A peaceful afternoon, a thought or two on mortality, and an unspoken longing bewteen two immortals.

Notes:

Another short drabble from my overdue drafts, part of autumn creator's challenge on Twitter.

(See the end of the work for more notes.)

Work Text:

It was early afternoon at Wonpil’s suburban cottage. A rather peaceful day, to be honest — no ley line glitches, no hunter sighting report, and the sharehouse residents (read: Jooyeon) hadn’t come up with some weird shenanigans this time. The moon rabbit was sitting at his front porch, herbal tea in hand, enjoying the cool, crisp autumn breeze. Beside him, Sungjin, the city’s guardian entity, sat unhumanly still, so motionless that it was easy to mistake him for a statue. His dark eyes were unfocused, flickering faintly with golden static, and he hadn’t blinked a single time for the past ten minutes.

“You look like you’re daydreaming,” Wonpil remarked.

“I’m thinking.” Came a reply from the guardian, his gaze shifted to the smaller man, quietly admiring how soft his wavy hair fell into his silver-tinted eyes.

“About what?”

“What it is like as a mortal — to settle down, to grow old, even to pass away surrounded by your loved ones.”

“Well, I’m not the best person to answer that.” It was true, Wonpil had lived for millenia; he saw kingdoms rise and fall, outlived everyone who he came close enough to care about. Mortality, too, sounded foreign to him, as if it was a melody he could hear but couldn’t truly sing.
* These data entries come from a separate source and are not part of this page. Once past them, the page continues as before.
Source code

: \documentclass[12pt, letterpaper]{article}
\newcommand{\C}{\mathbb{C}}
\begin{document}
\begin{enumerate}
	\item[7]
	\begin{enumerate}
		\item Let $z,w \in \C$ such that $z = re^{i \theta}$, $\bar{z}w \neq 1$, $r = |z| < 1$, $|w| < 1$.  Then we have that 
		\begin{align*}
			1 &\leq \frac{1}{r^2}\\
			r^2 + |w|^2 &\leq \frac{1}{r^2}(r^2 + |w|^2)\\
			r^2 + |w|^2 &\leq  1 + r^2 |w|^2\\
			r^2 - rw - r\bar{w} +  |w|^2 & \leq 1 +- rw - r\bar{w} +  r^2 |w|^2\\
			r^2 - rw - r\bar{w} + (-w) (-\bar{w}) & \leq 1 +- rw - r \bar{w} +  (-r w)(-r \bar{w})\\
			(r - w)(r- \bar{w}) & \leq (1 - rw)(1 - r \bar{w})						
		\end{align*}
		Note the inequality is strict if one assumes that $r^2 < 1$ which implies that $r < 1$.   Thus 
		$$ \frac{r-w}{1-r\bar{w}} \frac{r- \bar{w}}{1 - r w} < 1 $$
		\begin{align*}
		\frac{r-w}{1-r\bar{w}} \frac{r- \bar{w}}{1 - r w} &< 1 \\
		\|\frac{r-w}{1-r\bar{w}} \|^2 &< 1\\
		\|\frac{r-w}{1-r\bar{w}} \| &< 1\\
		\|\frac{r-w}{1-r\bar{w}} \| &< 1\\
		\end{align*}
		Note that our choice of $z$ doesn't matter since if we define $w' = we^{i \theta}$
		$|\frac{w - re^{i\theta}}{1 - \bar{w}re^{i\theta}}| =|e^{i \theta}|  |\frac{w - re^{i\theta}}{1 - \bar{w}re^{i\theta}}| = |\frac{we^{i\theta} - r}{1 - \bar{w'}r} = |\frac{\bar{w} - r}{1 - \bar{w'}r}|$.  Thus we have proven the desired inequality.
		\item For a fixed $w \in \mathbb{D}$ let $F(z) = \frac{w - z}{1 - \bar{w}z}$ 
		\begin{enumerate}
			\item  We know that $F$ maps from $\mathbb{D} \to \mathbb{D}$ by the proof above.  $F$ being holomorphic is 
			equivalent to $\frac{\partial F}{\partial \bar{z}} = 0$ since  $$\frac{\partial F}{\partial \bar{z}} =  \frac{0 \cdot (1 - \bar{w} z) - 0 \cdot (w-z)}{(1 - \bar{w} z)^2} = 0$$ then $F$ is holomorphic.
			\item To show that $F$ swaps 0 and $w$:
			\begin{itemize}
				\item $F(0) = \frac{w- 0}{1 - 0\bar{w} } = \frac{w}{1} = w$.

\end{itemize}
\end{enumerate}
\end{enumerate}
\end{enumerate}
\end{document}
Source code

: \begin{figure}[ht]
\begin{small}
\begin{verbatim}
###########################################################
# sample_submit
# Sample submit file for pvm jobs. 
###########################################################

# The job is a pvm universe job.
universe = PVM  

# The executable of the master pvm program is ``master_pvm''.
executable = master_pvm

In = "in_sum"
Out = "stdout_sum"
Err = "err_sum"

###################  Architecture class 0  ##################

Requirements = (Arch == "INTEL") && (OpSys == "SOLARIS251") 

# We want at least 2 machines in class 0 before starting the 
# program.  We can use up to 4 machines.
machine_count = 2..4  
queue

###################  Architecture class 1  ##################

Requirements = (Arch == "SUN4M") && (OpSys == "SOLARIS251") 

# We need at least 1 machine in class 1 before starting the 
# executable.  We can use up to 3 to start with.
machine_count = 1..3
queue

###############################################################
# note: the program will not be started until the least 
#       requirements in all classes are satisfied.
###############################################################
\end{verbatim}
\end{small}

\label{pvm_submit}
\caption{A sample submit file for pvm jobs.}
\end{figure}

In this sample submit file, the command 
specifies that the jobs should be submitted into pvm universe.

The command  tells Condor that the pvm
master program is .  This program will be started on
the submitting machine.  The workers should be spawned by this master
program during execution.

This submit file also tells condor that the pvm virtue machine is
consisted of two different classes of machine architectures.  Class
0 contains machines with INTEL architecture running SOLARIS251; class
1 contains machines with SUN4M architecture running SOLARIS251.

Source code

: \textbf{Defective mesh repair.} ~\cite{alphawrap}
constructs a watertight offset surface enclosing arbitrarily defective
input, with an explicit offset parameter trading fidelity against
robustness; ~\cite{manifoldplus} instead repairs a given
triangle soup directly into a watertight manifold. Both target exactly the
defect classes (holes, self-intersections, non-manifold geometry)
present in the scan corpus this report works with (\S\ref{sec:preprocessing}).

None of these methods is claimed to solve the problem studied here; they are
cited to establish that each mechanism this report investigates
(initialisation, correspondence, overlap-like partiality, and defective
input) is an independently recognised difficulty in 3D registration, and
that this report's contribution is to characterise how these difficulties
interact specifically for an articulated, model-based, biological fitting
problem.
Wonpil took another sip of tea. “But I think their mortality is what makes everything precious. Every moment, every bond, every laughter — they become more meaningful when you know you’re here temporarily.”

Sungjin turned his gaze back to the horizon, his chest arched with the thought that what he cherished the most, in all the countless centuries since his creation, was already sitting beside him. Nevertheless, he only came up with a quiet hum of agreement.

The wind rustled through the autumn leaves, filling the silence of both Sungjin and Wopil’s unspoken thoughts — a longing that they didn’t dare to say out loud. The moon rabbit lowered his teacup, lingering a beat too long on the cooling porcelain, as if he was waiting for a confession that never came.

Neither of them spoke, but in that stillness, it felt as if someday, somehow, they would.